Economic and Capital Market Headwinds Persist
Going forward, the following headwinds are likely to continuing challenging risk assets:
- Yields have reached the same levels as early March when regional banks were forced to sell held-to-maturity bonds at steep discounts to meet redemptions.
- The Fed is reducing its balance sheet at a rate that puts it four weeks away from reaching the level it was at prior to the regional bank failures.

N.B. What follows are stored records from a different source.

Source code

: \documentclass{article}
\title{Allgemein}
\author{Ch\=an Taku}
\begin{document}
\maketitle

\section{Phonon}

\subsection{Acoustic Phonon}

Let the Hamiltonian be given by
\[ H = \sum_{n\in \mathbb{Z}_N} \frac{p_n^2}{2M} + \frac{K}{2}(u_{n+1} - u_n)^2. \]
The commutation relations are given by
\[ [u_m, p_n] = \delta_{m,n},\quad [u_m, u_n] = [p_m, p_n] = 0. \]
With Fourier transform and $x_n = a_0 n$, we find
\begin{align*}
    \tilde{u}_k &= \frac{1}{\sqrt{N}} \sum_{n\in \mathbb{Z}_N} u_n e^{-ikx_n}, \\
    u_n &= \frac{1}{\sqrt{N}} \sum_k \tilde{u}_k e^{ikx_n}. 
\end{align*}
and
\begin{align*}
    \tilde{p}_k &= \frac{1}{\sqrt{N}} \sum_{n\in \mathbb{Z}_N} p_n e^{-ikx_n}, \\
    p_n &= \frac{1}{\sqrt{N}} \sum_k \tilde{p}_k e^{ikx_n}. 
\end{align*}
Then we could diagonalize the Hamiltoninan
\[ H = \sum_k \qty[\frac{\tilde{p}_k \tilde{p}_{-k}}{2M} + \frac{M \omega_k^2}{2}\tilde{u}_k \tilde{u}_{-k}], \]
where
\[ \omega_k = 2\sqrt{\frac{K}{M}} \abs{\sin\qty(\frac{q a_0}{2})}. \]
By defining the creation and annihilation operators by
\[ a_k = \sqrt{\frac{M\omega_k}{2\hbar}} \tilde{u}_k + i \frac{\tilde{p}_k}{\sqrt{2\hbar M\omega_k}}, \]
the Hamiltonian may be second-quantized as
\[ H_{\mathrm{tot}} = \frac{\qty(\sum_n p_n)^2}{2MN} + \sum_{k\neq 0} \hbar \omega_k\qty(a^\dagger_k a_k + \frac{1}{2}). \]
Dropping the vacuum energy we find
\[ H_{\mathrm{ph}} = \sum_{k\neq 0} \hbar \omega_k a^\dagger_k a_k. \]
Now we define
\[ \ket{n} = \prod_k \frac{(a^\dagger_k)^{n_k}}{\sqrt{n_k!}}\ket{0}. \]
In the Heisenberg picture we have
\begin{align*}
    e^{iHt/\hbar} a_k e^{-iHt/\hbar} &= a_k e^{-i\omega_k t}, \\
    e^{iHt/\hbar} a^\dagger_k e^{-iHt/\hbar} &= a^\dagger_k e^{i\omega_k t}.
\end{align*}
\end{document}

- The economy is slowing and inflation remains sticky
Clearly, significant challenges exist for risk assets and investors with an overly optimistic outlook may be walking on an unrealistic dream. Debt ceiling negotiations are a lose-lose for equity investors at this juncture, as a failure to strike a deal will lead to an immediate recession while a deal will strain liquidity from markets as the U.S. Treasury issues trillions in new bonds, which are newly born and will serve as additional competition to other assets like stocks, corporate bonds, mortgages, bank loans, etc. With strong investor optimism occurring alongside growing risks in capital markets, content from artificial intelligence (AI) goggles may offer a dose of reality, or the right prescription, for investors that are unphased by significant downside risks as they experience AI induced delusions.